Modeling pharmaceutical compacts tensile strength based on viscoelastic properties

Abstract Although several researchers acknowledge the effects of viscoelasticity in pharmaceutical powder compaction, no models have been reported that relate compact mechanical properties to the powder viscoelastic properties. The tensile strength of a compact is largely influenced by contact area between deforming particles which depends on the viscoelastic properties and compaction variables. The objective of this research was to develop semi-mechanistic models based on viscoelastic contact area estimates, to predict tensile strength of Microcrystalline Cellulose (MCC) and Acetaminophen (APAP) compacts. Formulations with varying amounts of MCC, APAP and moisture contents corresponding to 50 and 70% RH were prepared. The powders were compressed in a Uniaxial testing machine (Instron) at a punch velocity of 2 mm/min to final pressures in the range of 12.5 to 44 MPa.
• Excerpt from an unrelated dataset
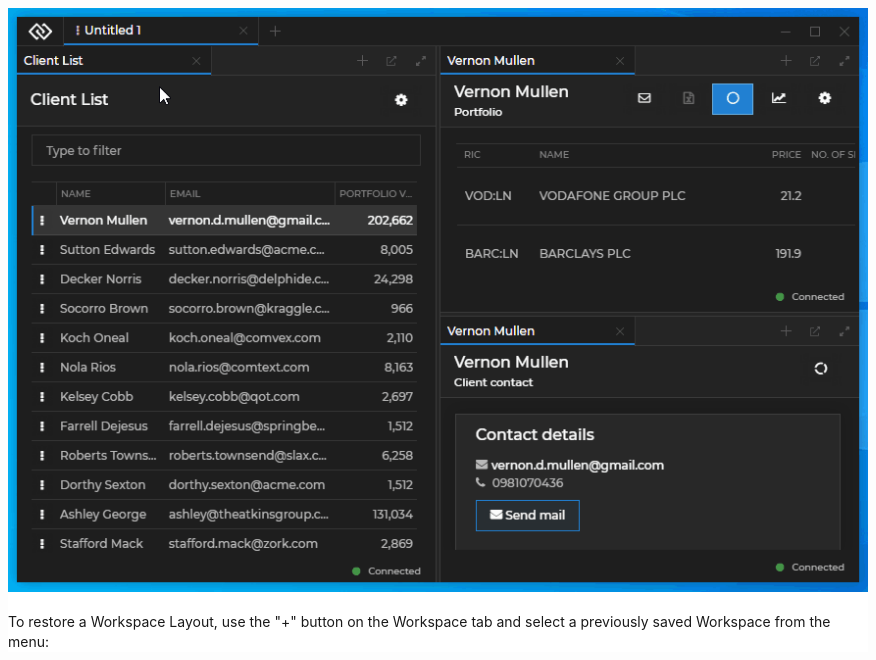 ![Saving](../../../../images/workspaces/saving.gif)

To restore a Workspace Layout, use the "+" button on the Workspace tab and select a previously saved Workspace from the menu:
The diametral tensile strength, compaction and viscoelastic properties were determined. The deformation contact area was estimated using equation by Lum and Duncan-Hewitt [22] based on the median particle size of MCC, compaction and viscoelastic properties as determined from the Maxwell model. It was found that the estimated contact area depended on the APAP composition, moisture content and on compaction pressure. The viscoelastic contact area, density and final compact tensile strength were found to increase with increasing compaction pressure, moisture content and MCC. A unified model that expresses the compact tensile strength as a function of viscoelastic contact area was successfully developed.